Exercise directions
The task calls for the lines below from the line with "特殊的，当参数用于显示时，可以分为几类：" to the line with "atualizar a tabela;", both ends included, copied exactly, without any pictures.

-------

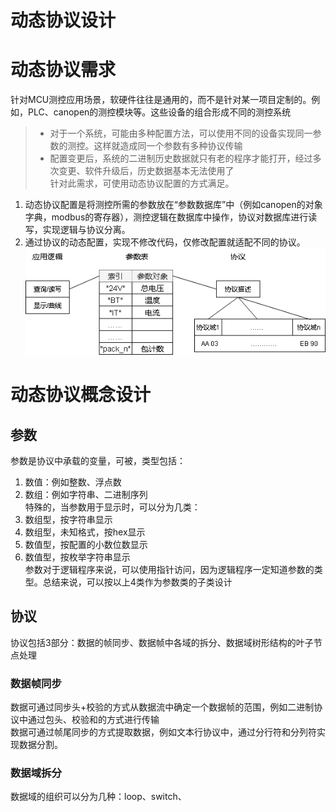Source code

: 动态协议设计  
======  
# 动态协议需求  
针对MCU测控应用场景，软硬件往往是通用的，而不是针对某一项目定制的。例如，PLC、canopen的测控模块等。这些设备的组合形成不同的测控系统  
> - 对于一个系统，可能由多种配置方法，可以使用不同的设备实现同一参数的测控。这样就造成同一个参数有多种协议传输  
> - 配置变更后，系统的二进制历史数据就只有老的程序才能打开，经过多次变更、软件升级后，历史数据基本无法使用了  
针对此需求，可使用动态协议配置的方式满足。  
1. 动态协议配置是将测控所需的参数放在“参数数据库”中（例如canopen的对象字典，modbus的寄存器），测控逻辑在数据库中操作，协议对数据库进行读写，实现逻辑与协议分离。  
2. 通过协议的动态配置，实现不修改代码，仅修改配置就适配不同的协议。  
![image](draft/动态协议框架.png)  
# 动态协议概念设计  
## 参数  
参数是协议中承载的变量，可被，类型包括：  
1. 数值：例如整数、浮点数  
2. 数组：例如字符串、二进制序列  
特殊的，当参数用于显示时，可以分为几类：  
1. 数组型，按字符串显示  
1. 数组型，未知格式，按hex显示  
1. 数值型，按配置的小数位数显示  
1. 数值型，按枚举字符串显示  
参数对于逻辑程序来说，可以使用指针访问，因为逻辑程序一定知道参数的类型。总结来说，可以按以上4类作为参数类的子类设计  
## 协议  
协议包括3部分：数据的帧同步、数据帧中各域的拆分、数据域树形结构的叶子节点处理  
### 数据帧同步  
数据可通过同步头+校验的方式从数据流中确定一个数据帧的范围，例如二进制协议中通过包头、校验和的方式进行传输  
数据可通过帧尾同步的方式提取数据，例如文本行协议中，通过分行符和分列符实现数据分割。  
### 数据域拆分  
数据域的组织可以分为几种：loop、switch、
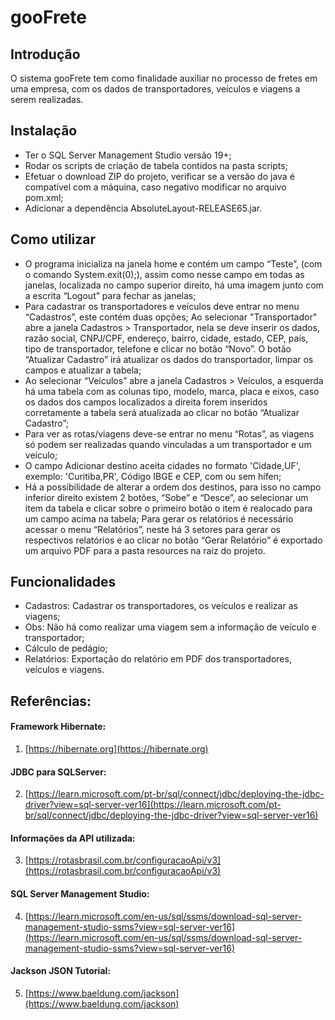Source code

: #  gooFrete
## Introdução
O sistema gooFrete tem como finalidade auxiliar no processo de fretes em uma empresa, com os dados de transportadores, veículos e viagens a serem realizadas.

## Instalação
- Ter o SQL Server Management Studio versão 19+;
- Rodar os scripts de criação de tabela contidos na pasta scripts;
- Efetuar o download ZIP do projeto, verificar se a versão do java é compatível com a máquina, caso negativo modificar no arquivo pom.xml;
- Adicionar a dependência AbsoluteLayout-RELEASE65.jar.

## Como utilizar
- O programa inicializa na janela home e contém um campo “Teste”, (com o comando System.exit(0);), assim como nesse campo em todas as janelas, localizada no campo superior direito, há uma imagem junto com a escrita “Logout” para fechar as janelas;
- Para cadastrar os transportadores e veículos deve entrar no menu “Cadastros”, este contém duas opções;
Ao selecionar "Transportador" abre a janela Cadastros > Transportador, nela se deve inserir os dados, razão social, CNPJ/CPF, endereço, bairro, cidade, estado, CEP, país, tipo de transportador, telefone e clicar no botão “Novo”. O botão “Atualizar Cadastro” irá atualizar os dados do transportador, limpar os campos e atualizar a tabela;
- Ao selecionar “Veículos” abre a janela Cadastros > Veículos, a esquerda há uma tabela com as colunas tipo, modelo, marca, placa e eixos, caso os dados dos campos localizados a direita forem inseridos corretamente a tabela será atualizada ao clicar no botão “Atualizar Cadastro”;
- Para ver as rotas/viagens deve-se entrar no menu “Rotas”, as viagens só podem ser realizadas quando vinculadas a um transportador e um veículo;
- O campo Adicionar destino aceita cidades no formato 'Cidade,UF', exemplo: 'Curitiba,PR', Código IBGE e CEP, com ou sem hífen;
- Há a possibilidade de alterar a ordem dos destinos, para isso no campo inferior direito existem 2 botões, “Sobe” e “Desce”, ao selecionar um item da tabela e clicar sobre o primeiro botão o item é realocado para um campo acima na tabela;
Para gerar os relatórios é necessário acessar o menu “Relatórios”, neste há 3 setores para gerar os respectivos relatórios e ao clicar no botão “Gerar Relatório” é exportado um arquivo PDF para a pasta resources na raiz do projeto.

## Funcionalidades
- Cadastros:
Cadastrar os transportadores, os veículos e realizar as viagens;
- Obs: Não há como realizar uma viagem sem a informação de veículo e transportador;
- Cálculo de pedágio;
- Relatórios:
Exportação do relatório em PDF dos transportadores, veículos e viagens.

## Referências:

#### Framework Hibernate:
1. [https://hibernate.org](https://hibernate.org)
#### JDBC para SQLServer:
2. [https://learn.microsoft.com/pt-br/sql/connect/jdbc/deploying-the-jdbc-driver?view=sql-server-ver16](https://learn.microsoft.com/pt-br/sql/connect/jdbc/deploying-the-jdbc-driver?view=sql-server-ver16)
#### Informações da API utilizada:
3. [https://rotasbrasil.com.br/configuracaoApi/v3](https://rotasbrasil.com.br/configuracaoApi/v3)
#### SQL Server Management Studio:
4. [https://learn.microsoft.com/en-us/sql/ssms/download-sql-server-management-studio-ssms?view=sql-server-ver16](https://learn.microsoft.com/en-us/sql/ssms/download-sql-server-management-studio-ssms?view=sql-server-ver16)
#### Jackson JSON Tutorial:
5. [https://www.baeldung.com/jackson](https://www.baeldung.com/jackson)
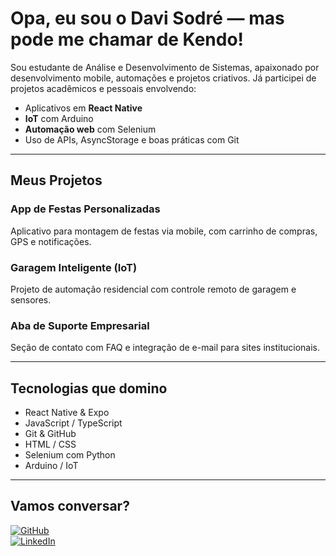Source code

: # Opa, eu sou o Davi Sodré — mas pode me chamar de Kendo!

Sou estudante de Análise e Desenvolvimento de Sistemas, apaixonado por desenvolvimento mobile, automações e projetos criativos. Já participei de projetos acadêmicos e pessoais envolvendo:

- Aplicativos em **React Native**
- **IoT** com Arduino
- **Automação web** com Selenium
- Uso de APIs, AsyncStorage e boas práticas com Git

---

## Meus Projetos

### App de Festas Personalizadas  
Aplicativo para montagem de festas via mobile, com carrinho de compras, GPS e notificações.

### Garagem Inteligente (IoT)  
Projeto de automação residencial com controle remoto de garagem e sensores.

### Aba de Suporte Empresarial  
Seção de contato com FAQ e integração de e-mail para sites institucionais.

---

## Tecnologias que domino

- React Native & Expo
- JavaScript / TypeScript
- Git & GitHub
- HTML / CSS
- Selenium com Python
- Arduino / IoT

---

## Vamos conversar?

[![GitHub](https://img.shields.io/badge/-GitHub-black?style=for-the-badge&logo=github&logoColor=white)](https://github.com/DaviSodre)  
[![LinkedIn](https://img.shields.io/badge/-LinkedIn-blue?style=for-the-badge&logo=linkedin&logoColor=white)](https://www.linkedin.com/in/davi-de-almeida-sodr%C3%A9-751612271/)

-------

Reply
特殊的，当参数用于显示时，可以分为几类：  
1. 数组型，按字符串显示  
1. 数组型，未知格式，按hex显示  
1. 数值型，按配置的小数位数显示  
1. 数值型，按枚举字符串显示  
参数对于逻辑程序来说，可以使用指针访问，因为逻辑程序一定知道参数的类型。总结来说，可以按以上4类作为参数类的子类设计  
## 协议  
协议包括3部分：数据的帧同步、数据帧中各域的拆分、数据域树形结构的叶子节点处理  
### 数据帧同步  
数据可通过同步头+校验的方式从数据流中确定一个数据帧的范围，例如二进制协议中通过包头、校验和的方式进行传输  
数据可通过帧尾同步的方式提取数据，例如文本行协议中，通过分行符和分列符实现数据分割。  
### 数据域拆分  
数据域的组织可以分为几种：loop、switch、
Source code

: #  gooFrete
## Introdução
O sistema gooFrete tem como finalidade auxiliar no processo de fretes em uma empresa, com os dados de transportadores, veículos e viagens a serem realizadas.

## Instalação
- Ter o SQL Server Management Studio versão 19+;
- Rodar os scripts de criação de tabela contidos na pasta scripts;
- Efetuar o download ZIP do projeto, verificar se a versão do java é compatível com a máquina, caso negativo modificar no arquivo pom.xml;
- Adicionar a dependência AbsoluteLayout-RELEASE65.jar.

## Como utilizar
- O programa inicializa na janela home e contém um campo “Teste”, (com o comando System.exit(0);), assim como nesse campo em todas as janelas, localizada no campo superior direito, há uma imagem junto com a escrita “Logout” para fechar as janelas;
- Para cadastrar os transportadores e veículos deve entrar no menu “Cadastros”, este contém duas opções;
Ao selecionar "Transportador" abre a janela Cadastros > Transportador, nela se deve inserir os dados, razão social, CNPJ/CPF, endereço, bairro, cidade, estado, CEP, país, tipo de transportador, telefone e clicar no botão “Novo”. O botão “Atualizar Cadastro” irá atualizar os dados do transportador, limpar os campos e atualizar a tabela;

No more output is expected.